Stored data ::
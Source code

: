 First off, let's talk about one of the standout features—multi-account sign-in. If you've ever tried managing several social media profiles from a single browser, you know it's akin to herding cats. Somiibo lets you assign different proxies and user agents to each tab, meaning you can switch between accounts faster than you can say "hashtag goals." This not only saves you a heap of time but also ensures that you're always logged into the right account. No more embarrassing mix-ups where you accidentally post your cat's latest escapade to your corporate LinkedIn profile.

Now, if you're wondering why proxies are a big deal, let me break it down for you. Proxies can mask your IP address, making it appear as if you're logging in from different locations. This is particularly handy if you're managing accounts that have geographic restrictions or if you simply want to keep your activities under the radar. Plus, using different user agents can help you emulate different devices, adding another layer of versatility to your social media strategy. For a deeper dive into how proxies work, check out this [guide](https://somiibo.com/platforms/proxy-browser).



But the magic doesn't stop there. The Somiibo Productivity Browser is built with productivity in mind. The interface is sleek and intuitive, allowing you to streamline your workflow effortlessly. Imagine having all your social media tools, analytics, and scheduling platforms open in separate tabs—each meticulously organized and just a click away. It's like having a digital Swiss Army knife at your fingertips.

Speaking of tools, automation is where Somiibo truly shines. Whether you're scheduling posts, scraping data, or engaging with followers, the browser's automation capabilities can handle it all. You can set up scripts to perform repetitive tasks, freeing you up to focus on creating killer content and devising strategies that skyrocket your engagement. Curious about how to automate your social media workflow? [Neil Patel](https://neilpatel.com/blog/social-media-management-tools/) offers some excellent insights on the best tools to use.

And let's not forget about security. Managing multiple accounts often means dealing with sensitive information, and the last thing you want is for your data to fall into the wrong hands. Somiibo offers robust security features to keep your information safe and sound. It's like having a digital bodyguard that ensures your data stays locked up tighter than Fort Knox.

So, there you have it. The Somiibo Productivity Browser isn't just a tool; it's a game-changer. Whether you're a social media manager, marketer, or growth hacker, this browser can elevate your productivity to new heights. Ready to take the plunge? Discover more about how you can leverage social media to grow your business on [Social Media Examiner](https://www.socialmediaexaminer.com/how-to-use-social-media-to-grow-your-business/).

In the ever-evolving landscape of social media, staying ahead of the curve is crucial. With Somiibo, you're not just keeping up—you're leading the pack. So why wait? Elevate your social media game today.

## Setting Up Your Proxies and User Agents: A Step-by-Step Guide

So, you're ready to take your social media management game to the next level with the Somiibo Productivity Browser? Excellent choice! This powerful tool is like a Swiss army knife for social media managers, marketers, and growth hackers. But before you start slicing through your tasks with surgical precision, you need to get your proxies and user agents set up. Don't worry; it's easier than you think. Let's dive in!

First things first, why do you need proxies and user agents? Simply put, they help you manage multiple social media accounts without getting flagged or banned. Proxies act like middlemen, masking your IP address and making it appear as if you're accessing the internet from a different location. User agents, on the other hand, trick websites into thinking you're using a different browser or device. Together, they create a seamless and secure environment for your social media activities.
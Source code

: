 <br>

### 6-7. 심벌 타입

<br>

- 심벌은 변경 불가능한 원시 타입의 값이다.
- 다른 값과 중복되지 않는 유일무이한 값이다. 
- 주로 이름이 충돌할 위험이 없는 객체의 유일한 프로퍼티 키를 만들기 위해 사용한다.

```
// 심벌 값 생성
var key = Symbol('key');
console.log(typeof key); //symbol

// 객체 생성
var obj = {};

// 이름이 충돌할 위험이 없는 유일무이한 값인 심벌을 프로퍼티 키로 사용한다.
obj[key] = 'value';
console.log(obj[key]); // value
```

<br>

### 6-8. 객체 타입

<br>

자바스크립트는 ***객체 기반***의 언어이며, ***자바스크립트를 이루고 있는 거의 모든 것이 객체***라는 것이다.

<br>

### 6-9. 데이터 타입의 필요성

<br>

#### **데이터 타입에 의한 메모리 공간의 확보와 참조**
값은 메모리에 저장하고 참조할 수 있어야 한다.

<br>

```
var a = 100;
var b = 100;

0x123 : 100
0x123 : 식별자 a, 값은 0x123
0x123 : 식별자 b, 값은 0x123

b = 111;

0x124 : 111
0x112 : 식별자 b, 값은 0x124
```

Your instructions :: Each entry above needs to be returned exactly as written.

Task response ::
Source code

: First off, let's talk about one of the standout features—multi-account sign-in. If you've ever tried managing several social media profiles from a single browser, you know it's akin to herding cats. Somiibo lets you assign different proxies and user agents to each tab, meaning you can switch between accounts faster than you can say "hashtag goals." This not only saves you a heap of time but also ensures that you're always logged into the right account. No more embarrassing mix-ups where you accidentally post your cat's latest escapade to your corporate LinkedIn profile.

Now, if you're wondering why proxies are a big deal, let me break it down for you. Proxies can mask your IP address, making it appear as if you're logging in from different locations. This is particularly handy if you're managing accounts that have geographic restrictions or if you simply want to keep your activities under the radar. Plus, using different user agents can help you emulate different devices, adding another layer of versatility to your social media strategy. For a deeper dive into how proxies work, check out this [guide](https://somiibo.com/platforms/proxy-browser).



But the magic doesn't stop there. The Somiibo Productivity Browser is built with productivity in mind. The interface is sleek and intuitive, allowing you to streamline your workflow effortlessly. Imagine having all your social media tools, analytics, and scheduling platforms open in separate tabs—each meticulously organized and just a click away. It's like having a digital Swiss Army knife at your fingertips.

Speaking of tools, automation is where Somiibo truly shines. Whether you're scheduling posts, scraping data, or engaging with followers, the browser's automation capabilities can handle it all. You can set up scripts to perform repetitive tasks, freeing you up to focus on creating killer content and devising strategies that skyrocket your engagement. Curious about how to automate your social media workflow? [Neil Patel](https://neilpatel.com/blog/social-media-management-tools/) offers some excellent insights on the best tools to use.

And let's not forget about security. Managing multiple accounts often means dealing with sensitive information, and the last thing you want is for your data to fall into the wrong hands. Somiibo offers robust security features to keep your information safe and sound. It's like having a digital bodyguard that ensures your data stays locked up tighter than Fort Knox.

So, there you have it. The Somiibo Productivity Browser isn't just a tool; it's a game-changer. Whether you're a social media manager, marketer, or growth hacker, this browser can elevate your productivity to new heights. Ready to take the plunge? Discover more about how you can leverage social media to grow your business on [Social Media Examiner](https://www.socialmediaexaminer.com/how-to-use-social-media-to-grow-your-business/).

In the ever-evolving landscape of social media, staying ahead of the curve is crucial. With Somiibo, you're not just keeping up—you're leading the pack. So why wait? Elevate your social media game today.

## Setting Up Your Proxies and User Agents: A Step-by-Step Guide

So, you're ready to take your social media management game to the next level with the Somiibo Productivity Browser? Excellent choice! This powerful tool is like a Swiss army knife for social media managers, marketers, and growth hackers. But before you start slicing through your tasks with surgical precision, you need to get your proxies and user agents set up. Don't worry; it's easier than you think. Let's dive in!

First things first, why do you need proxies and user agents? Simply put, they help you manage multiple social media accounts without getting flagged or banned. Proxies act like middlemen, masking your IP address and making it appear as if you're accessing the internet from a different location. User agents, on the other hand, trick websites into thinking you're using a different browser or device. Together, they create a seamless and secure environment for your social media activities.
Source code

: <br>

### 6-7. 심벌 타입

<br>

- 심벌은 변경 불가능한 원시 타입의 값이다.
- 다른 값과 중복되지 않는 유일무이한 값이다. 
- 주로 이름이 충돌할 위험이 없는 객체의 유일한 프로퍼티 키를 만들기 위해 사용한다.

```
// 심벌 값 생성
var key = Symbol('key');
console.log(typeof key); //symbol

// 객체 생성
var obj = {};

// 이름이 충돌할 위험이 없는 유일무이한 값인 심벌을 프로퍼티 키로 사용한다.
obj[key] = 'value';
console.log(obj[key]); // value
```

<br>

### 6-8. 객체 타입

<br>

자바스크립트는 ***객체 기반***의 언어이며, ***자바스크립트를 이루고 있는 거의 모든 것이 객체***라는 것이다.

<br>

### 6-9. 데이터 타입의 필요성

<br>

#### **데이터 타입에 의한 메모리 공간의 확보와 참조**
값은 메모리에 저장하고 참조할 수 있어야 한다.

<br>

```
var a = 100;
var b = 100;

0x123 : 100
0x123 : 식별자 a, 값은 0x123
0x123 : 식별자 b, 값은 0x123

b = 111;

0x124 : 111
0x112 : 식별자 b, 값은 0x124
```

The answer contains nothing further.